Profile Image for Anthony Thompson.
443 reviews2 followers
March 1, 2026
Your political alignment determines how you read this book, or if you will. If Jan 6 is something that makes you cry and feel like our Democracy came under attack, this book is for you.

If you have questions about an incompetent Biden DOJ who sat on the Epstein files and enabled another Trump presidency, this isn't going to make you feel better.

I don't know how this won aclaim. It's so drippingly partisan that I couldn't really enjoy it. I don't view the world through the lens that News Media is real and Vote Blue No Matter Who, so this book left me feeling like every player involved wasn't contributing to a better America, but a more neo-liberal one.

Again. After hearing the arguments it's clear Trump broke the law, but it's also clear that Trump has at least some merit to his claim that DOJ was weaponized against him.

These people are deep state complicit and spent Justice resources doing this instead of unraveling the Israeli blackmail conspiracy that's draining our country of wealth, power, and prestige.
Profile Image for Vera.
249 reviews
February 5, 2026
I suppose 45-47 would call this book “fake” news, which actually is his own brand of doublespeak. How can you tell he’s lying? His lips are moving. This book covers a multitude of his deceptions, lies and cover ups. Truly sickening. And there’s a whole cadre of lawyers that allowed him to get away with it. And they continue to do so. Stand up for truth and honesty and integrity and democracy and decency and humanity. Read this book!
59 reviews1 follower
December 8, 2025
Prepare to be sick. Disgusted. Furious. Sad. Fatigued. Helpless.
I kept thinking of what Mr. Rogers would tell frightened children during scary times: look for the helpers and turn to them.
As adults, where do you turn when the helpers become the hunters? The scenarios outlined in this book will take decades to heal. There will be irreparable scars that will cover generations. Americans have done this to ourselves. There are no innocent spectators.
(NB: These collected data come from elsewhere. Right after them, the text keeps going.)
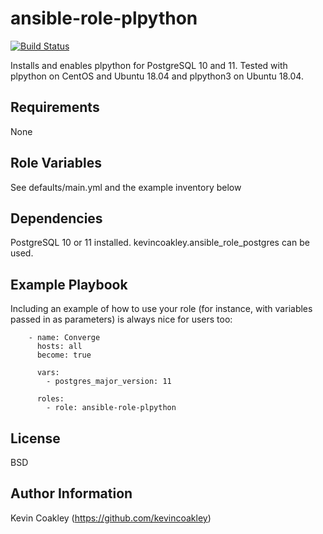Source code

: ansible-role-plpython
=====================
[![Build Status](https://travis-ci.org/kevincoakley/ansible-role-plpython.svg?branch=master)](https://travis-ci.org/kevincoakley/ansible-role-plpython)

Installs and enables plpython for PostgreSQL 10 and 11. Tested with plpython on CentOS and Ubuntu 18.04 and plpython3 on Ubuntu 18.04. 

Requirements
------------

None

Role Variables
--------------

See defaults/main.yml and the example inventory below

Dependencies
------------

PostgreSQL 10 or 11 installed. kevincoakley.ansible_role_postgres can be used.

Example Playbook
----------------

Including an example of how to use your role (for instance, with variables passed in as parameters) is always nice for users too:

        - name: Converge
          hosts: all
          become: true
        
          vars:
            - postgres_major_version: 11
        
          roles:
            - role: ansible-role-plpython

License
-------

BSD

Author Information
------------------

Kevin Coakley (https://github.com/kevincoakley)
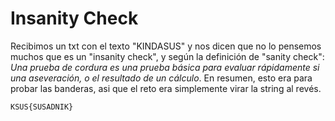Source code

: # Insanity Check

Recibimos un txt con el texto "KINDASUS" y nos dicen que no lo pensemos muchos que es un "insanity check", y según la definición de "sanity check": _Una prueba de cordura es una prueba básica para evaluar rápidamente si una aseveración, o el resultado de un cálculo_. En resumen, esto era para probar las banderas, asi que el reto era simplemente virar la string al revés.

`KSUS{SUSADNIK}`
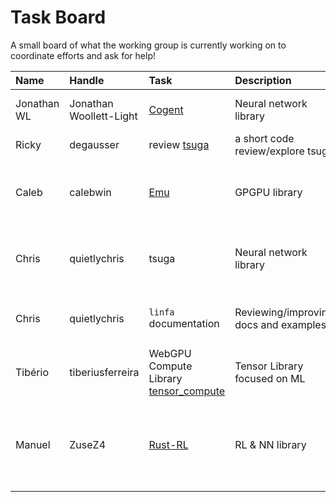 # Task Board

A small board of what the working group is currently working on to coordinate efforts and ask for help! 


| Name | Handle | Task | Description | Need Help? | Help Desc | 
| :--- | :--- | :---| :--- | :--- | :--- |
| Jonathan WL | Jonathan Woollett-Light | [Cogent](https://crates.io/crates/cogent) | Neural network library |  Any appreciated | Specifcally in convolutional layers | 
| Ricky | degausser | review [tsuga](https://github.com/quietlychris/tsuga) | a short code review/explore tsuga | N | N/A | 
| Caleb | calebwin | [Emu](https://calebwin.github.io/emu/) | GPGPU library | Suggestions, PRs, test-runs, etc. would all be appreciated | [highest priority issue atm](https://github.com/calebwin/emu/issues/39) | 
| Chris | quietlychris | tsuga | Neural network library | Help welcome, but not required at the moment | Issues listed in repo | 
| Chris | quietlychris | `linfa` documentation | Reviewing/improving docs and examples | Any appreciated (good first issue) | Discuss in Zulip |
| Tibério | tiberiusferreira | WebGPU Compute Library [tensor_compute](https://github.com/tiberiusferreira/tensor_compute) | Tensor Library focused on ML  | Suggestions welcome | Discuss in Zulip |
| Manuel | ZuseZ4 | [Rust-RL](https://github.com/ZuseZ4/Rust_RL) | RL & NN library  | Help welcome, especially in the Reinforcment Learning area | Help implementing more RL agents |



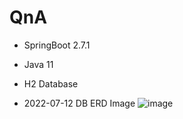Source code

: # QnA

- SpringBoot 2.7.1
- Java 11
- H2 Database

- 2022-07-12 DB ERD Image
  ![image](https://user-images.githubusercontent.com/53131108/178420686-b18b2e8b-14eb-4372-b668-2fc92e6d984d.png)

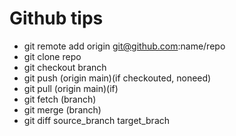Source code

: # Github tips
- git remote add origin git@github.com:name/repo
- git clone repo
- git checkout branch
- git push (origin main)(if checkouted, noneed)
- git pull (origin main)(if)
- git fetch (branch)
- git merge (branch)
- git diff source_branch target_brach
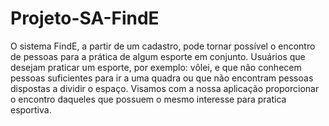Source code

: # Projeto-SA-FindE

O sistema FindE, a partir de um cadastro, pode tornar possível o encontro de pessoas para a prática de algum esporte em conjunto. Usuários que desejam praticar um esporte, por exemplo: vôlei, e que não conhecem pessoas suficientes para ir a uma quadra ou que não encontram pessoas dispostas a dividir o espaço. Visamos com a nossa aplicação proporcionar o encontro daqueles que possuem o mesmo interesse para pratica esportiva.
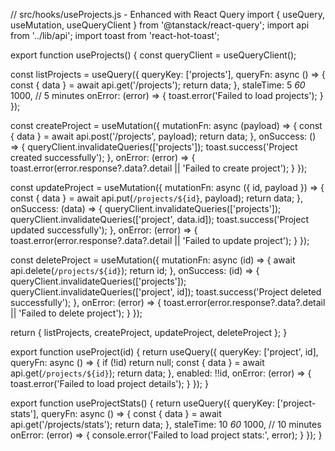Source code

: // src/hooks/useProjects.js - Enhanced with React Query
import { useQuery, useMutation, useQueryClient } from '@tanstack/react-query';
import api from '../lib/api';
import toast from 'react-hot-toast';

export function useProjects() {
  const queryClient = useQueryClient();

  const listProjects = useQuery({
    queryKey: ['projects'],
    queryFn: async () => {
      const { data } = await api.get('/projects');
      return data;
    },
    staleTime: 5 *60* 1000, // 5 minutes
    onError: (error) => {
      toast.error('Failed to load projects');
    }
  });

  const createProject = useMutation({
    mutationFn: async (payload) => {
      const { data } = await api.post('/projects', payload);
      return data;
    },
    onSuccess: () => {
      queryClient.invalidateQueries(['projects']);
      toast.success('Project created successfully');
    },
    onError: (error) => {
      toast.error(error.response?.data?.detail || 'Failed to create project');
    }
  });

  const updateProject = useMutation({
    mutationFn: async ({ id, payload }) => {
      const { data } = await api.put(`/projects/${id}`, payload);
      return data;
    },
    onSuccess: (data) => {
      queryClient.invalidateQueries(['projects']);
      queryClient.invalidateQueries(['project', data.id]);
      toast.success('Project updated successfully');
    },
    onError: (error) => {
      toast.error(error.response?.data?.detail || 'Failed to update project');
    }
  });

  const deleteProject = useMutation({
    mutationFn: async (id) => {
      await api.delete(`/projects/${id}`);
      return id;
    },
    onSuccess: (id) => {
      queryClient.invalidateQueries(['projects']);
      queryClient.invalidateQueries(['project', id]);
      toast.success('Project deleted successfully');
    },
    onError: (error) => {
      toast.error(error.response?.data?.detail || 'Failed to delete project');
    }
  });

  return {
    listProjects,
    createProject,
    updateProject,
    deleteProject
  };
}

export function useProject(id) {
  return useQuery({
    queryKey: ['project', id],
    queryFn: async () => {
      if (!id) return null;
      const { data } = await api.get(`/projects/${id}`);
      return data;
    },
    enabled: !!id,
    onError: (error) => {
      toast.error('Failed to load project details');
    }
  });
}

export function useProjectStats() {
  return useQuery({
    queryKey: ['project-stats'],
    queryFn: async () => {
      const { data } = await api.get('/projects/stats');
      return data;
    },
    staleTime: 10 *60* 1000, // 10 minutes
    onError: (error) => {
      console.error('Failed to load project stats:', error);
    }
  });
}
We've all played our parts.
Profile Image for Dave Reads.
341 reviews27 followers
March 12, 2026
The book "Injustice" by reporters Carol Leonnig and Aaron C. Davis tells the story inside the US Justice Department during Donald Trump’s first term in the White House, how Joe Biden’s administration handled investigations, and how things changed dramatically at the beginning of Trump’s second term. The authors describe years of sharp conflict, fear, and deep strain inside a key public agency. Their account follows efforts to hold a former president responsible for handling secret records. Prosecutors gathered strong proof that Donald Trump kept classified files after leaving office. They also believed he misled his own lawyer about where those files were stored. Evidence showed aides moved boxes to hide them from investigators and from Trump’s attorney. At one point, Trump was recorded speaking about still holding a classified war plan.

The special counsel’s team prepared an unusual plan to charge a former president. Yet legal risks surrounded every step. Prosecutors feared a trial in Florida might place the case before Judge Aileen Cannon. Some officials warned that the outcome could end the case before it truly began. Their concern soon proved real. Cannon dismissed the documents case using a weak legal argument about the special counsel’s role. This decision followed a major ruling by the Supreme Court. The Court expanded presidential immunity for actions tied to official duties. Many Justice Department lawyers felt stunned by how far the ruling went. Some believed it reshaped the balance of power toward the presidency.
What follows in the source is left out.